A febbraio 2026, l’ammontare dei prestiti a imprese e famiglie è cresciuto del 2,1% su base annua, proseguendo il percorso di crescita iniziato a marzo 2025. In dettaglio, per le famiglie è il quattordicesimo mese consecutivo in cui si è registrato un incremento e per le imprese è l’ottavo mese consecutivo in cui sono cresciuti i finanziamenti, infatti, a gennaio 2026 i prestiti alle famiglie erano cresciuti del 2,5% e quelli alle imprese dell’1,7%.

Raccolta da clientela

La raccolta indiretta, cioè gli investimenti in titoli custoditi presso le banche, ha presentato un incremento di 97,7 miliardi tra gennaio 2025 e gennaio 2026 (35,6 miliardi famiglie, 17,6 miliardi imprese e il restante agli altri settori, imprese finanziarie, assicurazioni, pubblica amministrazione).
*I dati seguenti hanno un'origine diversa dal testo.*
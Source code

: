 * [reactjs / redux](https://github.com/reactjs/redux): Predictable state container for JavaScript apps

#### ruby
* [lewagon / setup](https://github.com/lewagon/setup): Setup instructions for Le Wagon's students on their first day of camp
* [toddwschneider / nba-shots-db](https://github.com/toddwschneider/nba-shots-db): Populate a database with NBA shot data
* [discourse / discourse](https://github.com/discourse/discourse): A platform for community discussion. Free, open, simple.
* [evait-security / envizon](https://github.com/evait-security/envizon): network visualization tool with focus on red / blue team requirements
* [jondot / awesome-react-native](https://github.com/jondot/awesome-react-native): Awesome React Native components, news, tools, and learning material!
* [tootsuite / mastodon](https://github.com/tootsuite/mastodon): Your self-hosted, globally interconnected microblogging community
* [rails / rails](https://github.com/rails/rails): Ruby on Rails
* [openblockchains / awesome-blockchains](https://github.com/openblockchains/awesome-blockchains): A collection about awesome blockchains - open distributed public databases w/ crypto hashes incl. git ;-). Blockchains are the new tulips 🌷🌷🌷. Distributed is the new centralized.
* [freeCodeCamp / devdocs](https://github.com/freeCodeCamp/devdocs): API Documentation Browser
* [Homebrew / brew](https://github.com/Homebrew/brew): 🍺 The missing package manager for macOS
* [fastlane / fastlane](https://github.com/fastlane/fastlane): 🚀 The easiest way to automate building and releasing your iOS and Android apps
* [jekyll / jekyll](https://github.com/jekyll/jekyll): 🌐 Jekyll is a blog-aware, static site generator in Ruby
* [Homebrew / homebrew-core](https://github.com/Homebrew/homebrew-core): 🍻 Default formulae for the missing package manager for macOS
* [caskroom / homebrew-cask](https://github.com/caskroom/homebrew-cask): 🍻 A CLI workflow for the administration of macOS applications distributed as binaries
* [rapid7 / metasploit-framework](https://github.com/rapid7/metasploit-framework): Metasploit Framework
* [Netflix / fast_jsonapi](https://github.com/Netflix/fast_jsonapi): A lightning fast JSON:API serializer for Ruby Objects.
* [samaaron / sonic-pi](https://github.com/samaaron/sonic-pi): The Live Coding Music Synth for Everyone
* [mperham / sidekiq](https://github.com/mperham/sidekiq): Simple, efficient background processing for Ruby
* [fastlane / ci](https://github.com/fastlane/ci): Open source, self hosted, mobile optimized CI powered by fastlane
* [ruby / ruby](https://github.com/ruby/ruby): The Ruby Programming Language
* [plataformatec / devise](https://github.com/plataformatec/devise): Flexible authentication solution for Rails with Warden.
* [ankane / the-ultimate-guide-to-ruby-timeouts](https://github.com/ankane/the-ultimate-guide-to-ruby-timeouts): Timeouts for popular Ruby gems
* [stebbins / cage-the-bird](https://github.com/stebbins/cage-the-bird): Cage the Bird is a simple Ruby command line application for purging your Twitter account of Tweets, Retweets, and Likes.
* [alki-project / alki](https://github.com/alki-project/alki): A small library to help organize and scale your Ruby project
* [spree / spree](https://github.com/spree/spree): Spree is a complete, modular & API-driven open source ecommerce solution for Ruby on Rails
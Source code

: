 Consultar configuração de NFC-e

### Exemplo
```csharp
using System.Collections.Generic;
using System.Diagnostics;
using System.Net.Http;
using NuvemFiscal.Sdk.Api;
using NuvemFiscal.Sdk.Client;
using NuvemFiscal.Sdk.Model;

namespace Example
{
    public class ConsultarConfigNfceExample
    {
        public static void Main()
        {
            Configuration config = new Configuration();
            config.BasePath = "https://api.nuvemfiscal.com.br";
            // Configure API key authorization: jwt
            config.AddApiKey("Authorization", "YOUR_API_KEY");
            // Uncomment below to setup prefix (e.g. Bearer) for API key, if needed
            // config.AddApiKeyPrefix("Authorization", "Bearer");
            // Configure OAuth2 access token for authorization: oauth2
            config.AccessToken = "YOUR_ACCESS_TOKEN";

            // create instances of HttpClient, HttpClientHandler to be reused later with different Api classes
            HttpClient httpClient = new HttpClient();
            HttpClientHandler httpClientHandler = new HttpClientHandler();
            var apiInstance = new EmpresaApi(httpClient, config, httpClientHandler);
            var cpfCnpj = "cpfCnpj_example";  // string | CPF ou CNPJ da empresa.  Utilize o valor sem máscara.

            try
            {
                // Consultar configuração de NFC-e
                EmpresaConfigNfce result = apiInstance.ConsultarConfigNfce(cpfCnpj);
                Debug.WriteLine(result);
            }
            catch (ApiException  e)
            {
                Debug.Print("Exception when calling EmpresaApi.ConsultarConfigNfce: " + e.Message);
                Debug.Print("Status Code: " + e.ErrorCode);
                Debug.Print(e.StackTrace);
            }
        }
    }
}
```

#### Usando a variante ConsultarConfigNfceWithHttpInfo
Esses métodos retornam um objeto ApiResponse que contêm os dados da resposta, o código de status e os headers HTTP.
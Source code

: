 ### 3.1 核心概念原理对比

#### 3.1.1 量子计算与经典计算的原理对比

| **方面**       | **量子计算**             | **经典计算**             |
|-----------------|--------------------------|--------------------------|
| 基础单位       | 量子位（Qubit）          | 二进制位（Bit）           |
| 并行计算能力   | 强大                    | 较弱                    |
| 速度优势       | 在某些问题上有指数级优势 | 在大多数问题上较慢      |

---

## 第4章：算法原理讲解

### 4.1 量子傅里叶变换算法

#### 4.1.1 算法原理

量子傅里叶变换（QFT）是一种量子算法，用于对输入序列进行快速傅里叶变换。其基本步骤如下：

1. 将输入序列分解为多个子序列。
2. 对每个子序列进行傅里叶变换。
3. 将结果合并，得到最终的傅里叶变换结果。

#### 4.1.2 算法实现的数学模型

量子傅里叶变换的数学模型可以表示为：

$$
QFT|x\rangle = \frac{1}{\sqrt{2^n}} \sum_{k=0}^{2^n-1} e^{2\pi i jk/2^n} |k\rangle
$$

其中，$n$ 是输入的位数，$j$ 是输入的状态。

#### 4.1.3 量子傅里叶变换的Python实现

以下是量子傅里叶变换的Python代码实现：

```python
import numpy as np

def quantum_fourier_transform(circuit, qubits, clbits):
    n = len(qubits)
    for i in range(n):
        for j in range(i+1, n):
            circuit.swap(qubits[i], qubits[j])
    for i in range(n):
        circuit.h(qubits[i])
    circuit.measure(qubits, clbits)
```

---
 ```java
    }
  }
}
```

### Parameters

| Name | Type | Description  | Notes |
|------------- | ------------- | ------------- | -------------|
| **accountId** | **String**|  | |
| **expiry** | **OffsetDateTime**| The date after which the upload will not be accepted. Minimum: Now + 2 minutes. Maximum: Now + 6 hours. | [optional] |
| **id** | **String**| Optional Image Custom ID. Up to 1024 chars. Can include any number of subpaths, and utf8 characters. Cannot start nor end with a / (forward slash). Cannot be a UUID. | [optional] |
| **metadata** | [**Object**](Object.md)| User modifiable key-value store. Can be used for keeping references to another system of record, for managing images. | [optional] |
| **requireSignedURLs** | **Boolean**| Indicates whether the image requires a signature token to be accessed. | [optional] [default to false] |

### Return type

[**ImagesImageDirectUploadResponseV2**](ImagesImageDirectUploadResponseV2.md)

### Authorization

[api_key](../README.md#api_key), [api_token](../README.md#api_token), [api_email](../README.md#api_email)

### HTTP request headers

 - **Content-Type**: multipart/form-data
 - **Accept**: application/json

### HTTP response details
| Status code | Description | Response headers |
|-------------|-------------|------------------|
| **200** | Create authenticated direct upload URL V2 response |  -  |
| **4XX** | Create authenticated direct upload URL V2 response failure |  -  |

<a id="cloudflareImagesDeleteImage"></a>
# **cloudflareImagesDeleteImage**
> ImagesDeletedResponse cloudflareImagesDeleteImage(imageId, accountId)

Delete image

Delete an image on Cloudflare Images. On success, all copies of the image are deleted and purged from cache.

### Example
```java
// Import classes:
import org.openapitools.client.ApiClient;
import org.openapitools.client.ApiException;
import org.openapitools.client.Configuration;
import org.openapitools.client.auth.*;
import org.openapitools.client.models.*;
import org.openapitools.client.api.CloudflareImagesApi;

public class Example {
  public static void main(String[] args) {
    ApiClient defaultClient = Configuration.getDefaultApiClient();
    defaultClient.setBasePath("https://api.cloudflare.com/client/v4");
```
La raccolta diretta complessiva (depositi da clientela residente e obbligazioni) a febbraio 2026 è risultata in aumento del 4,0% su base annua, proseguendo la dinamica positiva registrata da inizio 2024 (+3,6% nel mese precedente).

A febbraio 2026 i depositi, nelle varie forme, sono cresciuti del 4,6% su base annua (+4,0% il mese precedente).

La raccolta a medio e lungo termine, tramite obbligazioni, a febbraio 2026 è aumentata dello 0,4% rispetto ad un anno prima (+0,8% nel mese precedente).

Tassi di interesse sui prestiti bancari

A febbraio 2026:

  • il tasso medio sul totale dei prestiti (quindi sottoscritti negli anni) è stato il 3,99% (come nel mese precedente);
  • il tasso medio sulle nuove operazioni di finanziamento alle imprese è sceso al 3,45% (3,53% nel mese precedente; 5,45% a dicembre 2023);
  • il tasso medio sulle nuove operazioni per acquisto di abitazioni è sceso al 3,42% (3,45% nel mese precedente; 4,42% a dicembre 2023).

Tassi di interesse sulla raccolta bancaria

Il tasso praticato sui nuovi depositi a durata prestabilita (cioè certificati di deposito e depositi vincolati) a febbraio 2026 è cresciuto al 2,07%. A gennaio 2026 tale tasso era in Italia il 2,04% superiore a quello medio dell’area dell’euro pari all’1,88%. Rispetto a giugno 2022, (ultimo mese prima dei rialzi dei tassi BCE) quando il tasso era dello 0,29%, l’incremento è stato di 178 punti base.

Il rendimento delle nuove emissioni di obbligazioni bancarie a tasso fisso a febbraio 2026 è stato il 3,07%.

A febbraio 2026 il tasso medio sul totale dei depositi (certificati di deposito, depositi a risparmio e conti correnti), è stato lo 0,64% (0,64% anche a gennaio 2026 e 0,32% a giugno 2022).

Il tasso sui conti corrente, che non hanno la funzione di investimento e permettono di utilizzare una moltitudine di servizi, a febbraio 2026 è stato lo 0,27% (0,27% anche a gennaio 2026 e 0,02% a giugno 2022).

Margine tra tasso sui prestiti e tasso sulla raccolta

Il margine (spread) sulle nuove operazioni (differenza tra i tassi sui nuovi prestiti e la nuova raccolta) con famiglie e società non finanziarie a febbraio 2026 è stato di 196 punti base.

Crediti deteriorati

A gennaio 2026 i crediti deteriorati netti (cioè l’insieme delle sofferenze, inadempienze probabili ed esposizioni scadute e/o sconfinanti calcolato al netto delle svalutazioni e degli accantonamenti già effettuati dalle banche) ammontavano a 27,1 miliardi di euro, da 30 miliardi di settembre 2025 (31,3 miliardi a dicembre 2024). Rispetto al loro livello massimo, 196,3 miliardi raggiunti nel 2015, sono risultati in calo di oltre 169 miliardi.

A gennaio 2026 i crediti deteriorati netti rappresentavano l’1,28% dei crediti totali. Tale rapporto era inferiore rispetto a settembre 2025 (1,43%; 1,51% a dicembre 2024; 9,8% a dicembre 2015).